Dataset records:
● ● ● ● ●

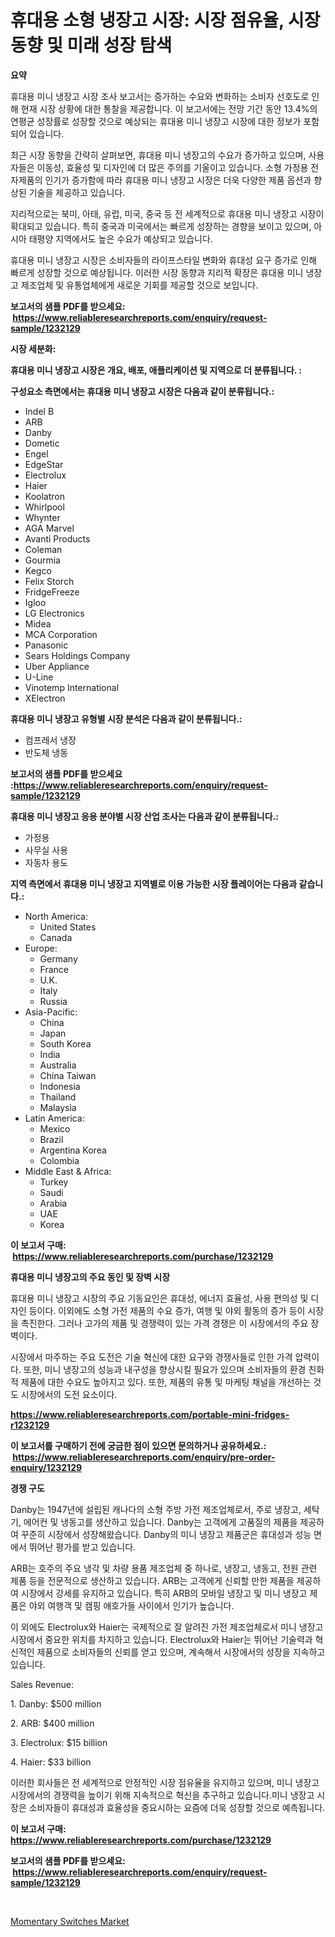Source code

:<p><h1>휴대용 소형 냉장고 시장: 시장 점유율, 시장 동향 및 미래 성장 탐색</h1></p><p><strong>요약</strong></p>
<p><p>휴대용 미니 냉장고 시장 조사 보고서는 증가하는 수요와 변화하는 소비자 선호도로 인해 현재 시장 상황에 대한 통찰을 제공합니다. 이 보고서에는 전망 기간 동안 13.4%의 연평균 성장률로 성장할 것으로 예상되는 휴대용 미니 냉장고 시장에 대한 정보가 포함되어 있습니다.</p><p>최근 시장 동향을 간략히 살펴보면, 휴대용 미니 냉장고의 수요가 증가하고 있으며, 사용자들은 이동성, 효율성 및 디자인에 더 많은 주의를 기울이고 있습니다. 소형 가정용 전자제품의 인기가 증가함에 따라 휴대용 미니 냉장고 시장은 더욱 다양한 제품 옵션과 향상된 기술을 제공하고 있습니다.</p><p>지리적으로는 북미, 아태, 유럽, 미국, 중국 등 전 세계적으로 휴대용 미니 냉장고 시장이 확대되고 있습니다. 특히 중국과 미국에서는 빠르게 성장하는 경향을 보이고 있으며, 아시아 태평양 지역에서도 높은 수요가 예상되고 있습니다.</p><p>휴대용 미니 냉장고 시장은 소비자들의 라이프스타일 변화와 휴대성 요구 증가로 인해 빠르게 성장할 것으로 예상됩니다. 이러한 시장 동향과 지리적 확장은 휴대용 미니 냉장고 제조업체 및 유통업체에게 새로운 기회를 제공할 것으로 보입니다.</p></p>
<p><strong>보고서의 샘플 PDF를 받으세요: &nbsp;<a href="https://www.reliableresearchreports.com/enquiry/request-sample/1232129">https://www.reliableresearchreports.com/enquiry/request-sample/1232129</a></strong></p>
<p><strong>시장 세분화:</strong></p>
<p><strong> 휴대용 미니 냉장고 시장은 개요, 배포, 애플리케이션 및 지역으로 더 분류됩니다. :</strong></p>
<p><strong>구성요소 측면에서는 휴대용 미니 냉장고 시장은 다음과 같이 분류됩니다.:</strong></p>
<p><ul><li>Indel B</li><li>ARB</li><li>Danby</li><li>Dometic</li><li>Engel</li><li>EdgeStar</li><li>Electrolux</li><li>Haier</li><li>Koolatron</li><li>Whirlpool</li><li>Whynter</li><li>AGA Marvel</li><li>Avanti Products</li><li>Coleman</li><li>Gourmia</li><li>Kegco</li><li>Felix Storch</li><li>FridgeFreeze</li><li>Igloo</li><li>LG Electronics</li><li>Midea</li><li>MCA Corporation</li><li>Panasonic</li><li>Sears Holdings Company</li><li>Uber Appliance</li><li>U-Line</li><li>Vinotemp International</li><li>XElectron</li></ul></p>
<p><strong> 휴대용 미니 냉장고 유형별 시장 분석은 다음과 같이 분류됩니다.:</strong></p>
<p><ul><li>컴프레서 냉장</li><li>반도체 냉동</li></ul></p>
<p><strong>보고서의 샘플 PDF를 받으세요 :<a href="https://www.reliableresearchreports.com/enquiry/request-sample/1232129">https://www.reliableresearchreports.com/enquiry/request-sample/1232129</a></strong></p>
<p><strong> 휴대용 미니 냉장고 응용 분야별 시장 산업 조사는 다음과 같이 분류됩니다.:</strong></p>
<p><ul><li>가정용</li><li>사무실 사용</li><li>자동차 용도</li></ul></p>
<p><strong>지역 측면에서 휴대용 미니 냉장고 지역별로 이용 가능한 시장 플레이어는 다음과 같습니다.:</strong></p>
<p><ul>
    <li>
        North America:
        <ul>
            <li>United States</li>
            <li>Canada</li>
        </ul>
    </li>
    <li>
        Europe:
        <ul>
            <li>Germany</li>
            <li>France</li>
            <li>U.K.</li>
            <li>Italy</li>
            <li>Russia</li>
        </ul>
    </li>
    <li>
        Asia-Pacific:
        <ul>
            <li>China</li>
            <li>Japan</li>
            <li>South Korea</li>
            <li>India</li>
            <li>Australia</li>
            <li>China Taiwan</li>
            <li>Indonesia</li>
            <li>Thailand</li>
            <li>Malaysia</li>
        </ul>
    </li>
    <li>
        Latin America:
        <ul>
            <li>Mexico</li>
            <li>Brazil</li>
            <li>Argentina Korea</li>
            <li>Colombia</li>
        </ul>
    </li>
    <li>
        Middle East & Africa:
        <ul>
            <li>Turkey</li>
            <li>Saudi</li>
            <li>Arabia</li>
            <li>UAE</li>
            <li>Korea</li>
        </ul>
    </li>
    </ul></p>
<p><strong>이 보고서 구매: &nbsp;<a href="https://www.reliableresearchreports.com/purchase/1232129">https://www.reliableresearchreports.com/purchase/1232129</a></strong></p>
<p><strong>휴대용 미니 냉장고의 주요 동인 및 장벽 시장</strong></p>
<p><p>휴대용 미니 냉장고 시장의 주요 기동요인은 휴대성, 에너지 효율성, 사용 편의성 및 디자인 등이다. 이외에도 소형 가전 제품의 수요 증가, 여행 및 야외 활동의 증가 등이 시장을 촉진한다. 그러나 고가의 제품 및 경쟁력이 있는 가격 경쟁은 이 시장에서의 주요 장벽이다.</p><p>시장에서 마주하는 주요 도전은 기술 혁신에 대한 요구와 경쟁사들로 인한 가격 압력이다. 또한, 미니 냉장고의 성능과 내구성을 향상시킬 필요가 있으며 소비자들의 환경 친화적 제품에 대한 수요도 높아지고 있다. 또한, 제품의 유통 및 마케팅 채널을 개선하는 것도 시장에서의 도전 요소이다.</p></p>
<p><strong><a href="https://www.reliableresearchreports.com/portable-mini-fridges-r1232129">https://www.reliableresearchreports.com/portable-mini-fridges-r1232129</a></strong></p>
<p><strong>이 보고서를 구매하기 전에 궁금한 점이 있으면 문의하거나 공유하세요.: &nbsp;<a href="https://www.reliableresearchreports.com/enquiry/pre-order-enquiry/1232129">https://www.reliableresearchreports.com/enquiry/pre-order-enquiry/1232129</a></strong></p>
<p><strong>경쟁 구도</strong></p>
<p><p>Danby는 1947년에 설립된 캐나다의 소형 주방 가전 제조업체로서, 주로 냉장고, 세탁기, 에어컨 및 냉동고를 생산하고 있습니다. Danby는 고객에게 고품질의 제품을 제공하여 꾸준히 시장에서 성장해왔습니다. Danby의 미니 냉장고 제품군은 휴대성과 성능 면에서 뛰어난 평가를 받고 있습니다.</p><p>ARB는 호주의 주요 냉각 및 차량 용품 제조업체 중 하나로, 냉장고, 냉동고, 전원 관련 제품 등을 전문적으로 생산하고 있습니다. ARB는 고객에게 신뢰할 만한 제품을 제공하여 시장에서 강세를 유지하고 있습니다. 특히 ARB의 모바일 냉장고 및 미니 냉장고 제품은 야외 여행객 및 캠핑 애호가들 사이에서 인기가 높습니다.</p><p>이 외에도 Electrolux와 Haier는 국제적으로 잘 알려진 가전 제조업체로서 미니 냉장고 시장에서 중요한 위치를 차지하고 있습니다. Electrolux와 Haier는 뛰어난 기술력과 혁신적인 제품으로 소비자들의 신뢰를 얻고 있으며, 계속해서 시장에서의 성장을 지속하고 있습니다.</p><p>Sales Revenue:</p><p>1. Danby: $500 million</p><p>2. ARB: $400 million</p><p>3. Electrolux: $15 billion</p><p>4. Haier: $33 billion</p><p>이러한 회사들은 전 세계적으로 안정적인 시장 점유율을 유지하고 있으며, 미니 냉장고 시장에서의 경쟁력을 높이기 위해 지속적으로 혁신을 추구하고 있습니다.미니 냉장고 시장은 소비자들이 휴대성과 효율성을 중요시하는 요즘에 더욱 성장할 것으로 예측됩니다.</p></p>
<p><strong>이 보고서 구매: &nbsp; <a href="https://www.reliableresearchreports.com/purchase/1232129">https://www.reliableresearchreports.com/purchase/1232129</a></strong></p>
<p><strong>보고서의 샘플 PDF를 받으세요: &nbsp;<a href="https://www.reliableresearchreports.com/enquiry/request-sample/1232129">https://www.reliableresearchreports.com/enquiry/request-sample/1232129</a></strong><strong></strong></p>
<p>&nbsp;</p>
<p><p><a href="https://changeable-paste-463.notion.site/Decoding-Momentary-Switches-Market-Metrics-Market-Share-Trends-and-Growth-Patterns-82715ed03d914db99cfaa69285c26a53">Momentary Switches Market</a></p></p>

● ● ● ● ●

Problem details: From the first line of the entries above through the line with "<li>U.K.</li>", set down each line exactly and drop the pictures.

Response:
Source code

:<p><h1>휴대용 소형 냉장고 시장: 시장 점유율, 시장 동향 및 미래 성장 탐색</h1></p><p><strong>요약</strong></p>
<p><p>휴대용 미니 냉장고 시장 조사 보고서는 증가하는 수요와 변화하는 소비자 선호도로 인해 현재 시장 상황에 대한 통찰을 제공합니다. 이 보고서에는 전망 기간 동안 13.4%의 연평균 성장률로 성장할 것으로 예상되는 휴대용 미니 냉장고 시장에 대한 정보가 포함되어 있습니다.</p><p>최근 시장 동향을 간략히 살펴보면, 휴대용 미니 냉장고의 수요가 증가하고 있으며, 사용자들은 이동성, 효율성 및 디자인에 더 많은 주의를 기울이고 있습니다. 소형 가정용 전자제품의 인기가 증가함에 따라 휴대용 미니 냉장고 시장은 더욱 다양한 제품 옵션과 향상된 기술을 제공하고 있습니다.</p><p>지리적으로는 북미, 아태, 유럽, 미국, 중국 등 전 세계적으로 휴대용 미니 냉장고 시장이 확대되고 있습니다. 특히 중국과 미국에서는 빠르게 성장하는 경향을 보이고 있으며, 아시아 태평양 지역에서도 높은 수요가 예상되고 있습니다.</p><p>휴대용 미니 냉장고 시장은 소비자들의 라이프스타일 변화와 휴대성 요구 증가로 인해 빠르게 성장할 것으로 예상됩니다. 이러한 시장 동향과 지리적 확장은 휴대용 미니 냉장고 제조업체 및 유통업체에게 새로운 기회를 제공할 것으로 보입니다.</p></p>
<p><strong>보고서의 샘플 PDF를 받으세요: &nbsp;<a href="https://www.reliableresearchreports.com/enquiry/request-sample/1232129">https://www.reliableresearchreports.com/enquiry/request-sample/1232129</a></strong></p>
<p><strong>시장 세분화:</strong></p>
<p><strong> 휴대용 미니 냉장고 시장은 개요, 배포, 애플리케이션 및 지역으로 더 분류됩니다. :</strong></p>
<p><strong>구성요소 측면에서는 휴대용 미니 냉장고 시장은 다음과 같이 분류됩니다.:</strong></p>
<p><ul><li>Indel B</li><li>ARB</li><li>Danby</li><li>Dometic</li><li>Engel</li><li>EdgeStar</li><li>Electrolux</li><li>Haier</li><li>Koolatron</li><li>Whirlpool</li><li>Whynter</li><li>AGA Marvel</li><li>Avanti Products</li><li>Coleman</li><li>Gourmia</li><li>Kegco</li><li>Felix Storch</li><li>FridgeFreeze</li><li>Igloo</li><li>LG Electronics</li><li>Midea</li><li>MCA Corporation</li><li>Panasonic</li><li>Sears Holdings Company</li><li>Uber Appliance</li><li>U-Line</li><li>Vinotemp International</li><li>XElectron</li></ul></p>
<p><strong> 휴대용 미니 냉장고 유형별 시장 분석은 다음과 같이 분류됩니다.:</strong></p>
<p><ul><li>컴프레서 냉장</li><li>반도체 냉동</li></ul></p>
<p><strong>보고서의 샘플 PDF를 받으세요 :<a href="https://www.reliableresearchreports.com/enquiry/request-sample/1232129">https://www.reliableresearchreports.com/enquiry/request-sample/1232129</a></strong></p>
<p><strong> 휴대용 미니 냉장고 응용 분야별 시장 산업 조사는 다음과 같이 분류됩니다.:</strong></p>
<p><ul><li>가정용</li><li>사무실 사용</li><li>자동차 용도</li></ul></p>
<p><strong>지역 측면에서 휴대용 미니 냉장고 지역별로 이용 가능한 시장 플레이어는 다음과 같습니다.:</strong></p>
<p><ul>
    <li>
        North America:
        <ul>
            <li>United States</li>
            <li>Canada</li>
        </ul>
    </li>
    <li>
        Europe:
        <ul>
            <li>Germany</li>
            <li>France</li>
            <li>U.K.</li>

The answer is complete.